BEGIN Recorded information

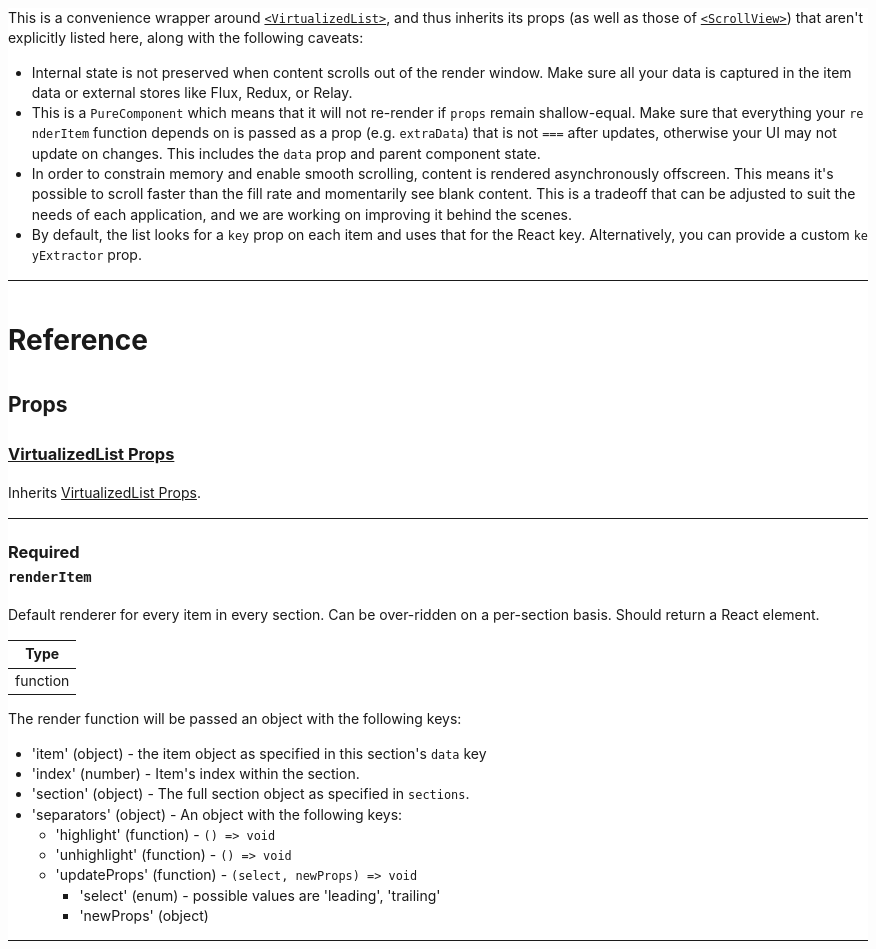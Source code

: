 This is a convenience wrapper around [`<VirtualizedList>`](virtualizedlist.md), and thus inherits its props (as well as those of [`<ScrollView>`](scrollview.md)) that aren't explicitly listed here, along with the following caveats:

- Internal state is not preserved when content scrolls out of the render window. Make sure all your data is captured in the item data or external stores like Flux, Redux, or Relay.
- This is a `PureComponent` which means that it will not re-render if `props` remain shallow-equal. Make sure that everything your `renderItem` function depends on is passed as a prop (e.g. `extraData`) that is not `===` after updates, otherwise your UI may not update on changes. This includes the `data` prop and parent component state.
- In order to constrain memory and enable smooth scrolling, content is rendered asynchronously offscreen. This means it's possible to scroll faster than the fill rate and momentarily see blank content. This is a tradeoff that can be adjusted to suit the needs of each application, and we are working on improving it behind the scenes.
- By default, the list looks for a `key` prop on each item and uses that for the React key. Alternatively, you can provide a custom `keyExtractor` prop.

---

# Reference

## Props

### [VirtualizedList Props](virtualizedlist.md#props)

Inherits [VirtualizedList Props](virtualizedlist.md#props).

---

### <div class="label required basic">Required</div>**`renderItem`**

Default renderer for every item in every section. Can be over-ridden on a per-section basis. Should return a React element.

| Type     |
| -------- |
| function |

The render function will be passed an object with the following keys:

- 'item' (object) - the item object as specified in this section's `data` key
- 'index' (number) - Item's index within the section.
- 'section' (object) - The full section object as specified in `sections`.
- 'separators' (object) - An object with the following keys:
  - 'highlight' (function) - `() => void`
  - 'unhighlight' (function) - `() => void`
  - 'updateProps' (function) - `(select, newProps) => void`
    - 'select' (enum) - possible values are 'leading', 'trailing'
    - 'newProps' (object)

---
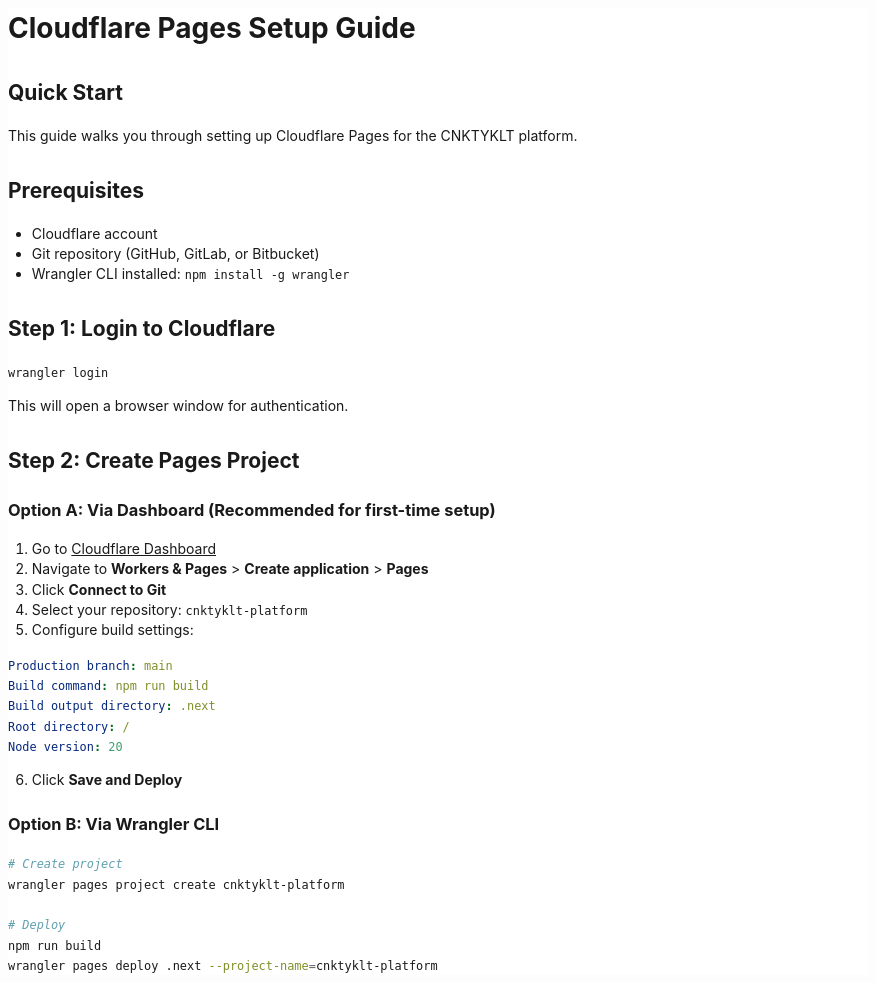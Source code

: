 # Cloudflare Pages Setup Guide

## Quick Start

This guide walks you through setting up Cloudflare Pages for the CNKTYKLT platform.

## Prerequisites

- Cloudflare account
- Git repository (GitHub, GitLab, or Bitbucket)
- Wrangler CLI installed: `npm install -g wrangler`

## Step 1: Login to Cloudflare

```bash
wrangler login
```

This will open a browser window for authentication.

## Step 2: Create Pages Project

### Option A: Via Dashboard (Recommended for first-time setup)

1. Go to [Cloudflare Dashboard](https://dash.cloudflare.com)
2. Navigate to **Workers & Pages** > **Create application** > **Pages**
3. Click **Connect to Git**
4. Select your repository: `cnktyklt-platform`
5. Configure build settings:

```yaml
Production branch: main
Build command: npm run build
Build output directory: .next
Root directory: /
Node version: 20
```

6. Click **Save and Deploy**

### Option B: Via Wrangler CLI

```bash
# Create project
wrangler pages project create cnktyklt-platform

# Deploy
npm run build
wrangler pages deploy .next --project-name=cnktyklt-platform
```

END Recorded information

### Assignment
Scan the data above and report each line in which "will" is present.

### Task response
- This is a `PureComponent` which means that it will not re-render if `props` remain shallow-equal. Make sure that everything your `renderItem` function depends on is passed as a prop (e.g. `extraData`) that is not `===` after updates, otherwise your UI may not update on changes. This includes the `data` prop and parent component state.
The render function will be passed an object with the following keys:
This will open a browser window for authentication.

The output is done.